Your instructions:
What you give must be exactly the lines of the material from the first through the line that contains "Unauthorized unlock attempt", inclusive, and no others.

Given data:

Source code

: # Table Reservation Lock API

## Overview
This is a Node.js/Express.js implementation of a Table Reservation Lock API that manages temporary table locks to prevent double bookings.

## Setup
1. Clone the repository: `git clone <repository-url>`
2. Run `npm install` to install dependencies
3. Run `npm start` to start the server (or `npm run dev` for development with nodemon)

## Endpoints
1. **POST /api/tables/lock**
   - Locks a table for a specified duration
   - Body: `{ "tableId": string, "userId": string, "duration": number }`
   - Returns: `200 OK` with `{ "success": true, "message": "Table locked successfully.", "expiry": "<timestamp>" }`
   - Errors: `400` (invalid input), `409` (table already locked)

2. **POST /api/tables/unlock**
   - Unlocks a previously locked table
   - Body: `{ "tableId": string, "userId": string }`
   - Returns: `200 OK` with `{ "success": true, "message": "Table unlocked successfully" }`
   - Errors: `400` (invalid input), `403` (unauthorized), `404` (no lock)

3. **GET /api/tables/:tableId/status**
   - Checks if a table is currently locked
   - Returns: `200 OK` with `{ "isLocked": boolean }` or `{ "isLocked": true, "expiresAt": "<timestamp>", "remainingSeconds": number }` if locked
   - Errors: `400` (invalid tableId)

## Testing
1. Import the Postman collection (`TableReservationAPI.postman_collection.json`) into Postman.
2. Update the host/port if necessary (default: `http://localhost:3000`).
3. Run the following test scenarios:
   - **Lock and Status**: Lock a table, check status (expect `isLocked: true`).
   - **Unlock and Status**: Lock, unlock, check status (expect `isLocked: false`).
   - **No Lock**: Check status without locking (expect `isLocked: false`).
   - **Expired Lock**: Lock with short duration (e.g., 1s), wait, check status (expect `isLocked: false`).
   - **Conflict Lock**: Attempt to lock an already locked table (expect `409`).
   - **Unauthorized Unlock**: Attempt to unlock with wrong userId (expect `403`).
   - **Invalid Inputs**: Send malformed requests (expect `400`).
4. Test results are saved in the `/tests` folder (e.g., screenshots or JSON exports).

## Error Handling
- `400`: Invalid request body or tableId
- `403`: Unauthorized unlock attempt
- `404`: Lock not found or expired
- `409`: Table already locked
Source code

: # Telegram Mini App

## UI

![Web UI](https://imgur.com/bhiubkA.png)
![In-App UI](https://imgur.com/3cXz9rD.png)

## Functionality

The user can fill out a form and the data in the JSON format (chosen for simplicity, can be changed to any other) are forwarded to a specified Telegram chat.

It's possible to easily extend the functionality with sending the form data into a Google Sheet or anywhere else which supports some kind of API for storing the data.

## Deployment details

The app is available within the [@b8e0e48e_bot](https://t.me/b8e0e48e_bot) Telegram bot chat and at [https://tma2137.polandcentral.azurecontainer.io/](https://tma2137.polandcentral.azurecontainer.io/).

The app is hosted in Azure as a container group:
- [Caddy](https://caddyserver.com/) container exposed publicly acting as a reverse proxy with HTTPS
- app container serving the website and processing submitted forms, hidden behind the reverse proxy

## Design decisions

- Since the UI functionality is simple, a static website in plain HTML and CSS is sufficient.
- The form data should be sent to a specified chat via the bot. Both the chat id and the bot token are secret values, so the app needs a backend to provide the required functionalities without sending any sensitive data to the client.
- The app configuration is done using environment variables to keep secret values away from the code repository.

Task answer:
Source code

: # Table Reservation Lock API

## Overview
This is a Node.js/Express.js implementation of a Table Reservation Lock API that manages temporary table locks to prevent double bookings.

## Setup
1. Clone the repository: `git clone <repository-url>`
2. Run `npm install` to install dependencies
3. Run `npm start` to start the server (or `npm run dev` for development with nodemon)

## Endpoints
1. **POST /api/tables/lock**
   - Locks a table for a specified duration
   - Body: `{ "tableId": string, "userId": string, "duration": number }`
   - Returns: `200 OK` with `{ "success": true, "message": "Table locked successfully.", "expiry": "<timestamp>" }`
   - Errors: `400` (invalid input), `409` (table already locked)

2. **POST /api/tables/unlock**
   - Unlocks a previously locked table
   - Body: `{ "tableId": string, "userId": string }`
   - Returns: `200 OK` with `{ "success": true, "message": "Table unlocked successfully" }`
   - Errors: `400` (invalid input), `403` (unauthorized), `404` (no lock)

3. **GET /api/tables/:tableId/status**
   - Checks if a table is currently locked
   - Returns: `200 OK` with `{ "isLocked": boolean }` or `{ "isLocked": true, "expiresAt": "<timestamp>", "remainingSeconds": number }` if locked
   - Errors: `400` (invalid tableId)

## Testing
1. Import the Postman collection (`TableReservationAPI.postman_collection.json`) into Postman.
2. Update the host/port if necessary (default: `http://localhost:3000`).
3. Run the following test scenarios:
   - **Lock and Status**: Lock a table, check status (expect `isLocked: true`).
   - **Unlock and Status**: Lock, unlock, check status (expect `isLocked: false`).
   - **No Lock**: Check status without locking (expect `isLocked: false`).
   - **Expired Lock**: Lock with short duration (e.g., 1s), wait, check status (expect `isLocked: false`).
   - **Conflict Lock**: Attempt to lock an already locked table (expect `409`).
   - **Unauthorized Unlock**: Attempt to unlock with wrong userId (expect `403`).
   - **Invalid Inputs**: Send malformed requests (expect `400`).
4. Test results are saved in the `/tests` folder (e.g., screenshots or JSON exports).

## Error Handling
- `400`: Invalid request body or tableId
- `403`: Unauthorized unlock attempt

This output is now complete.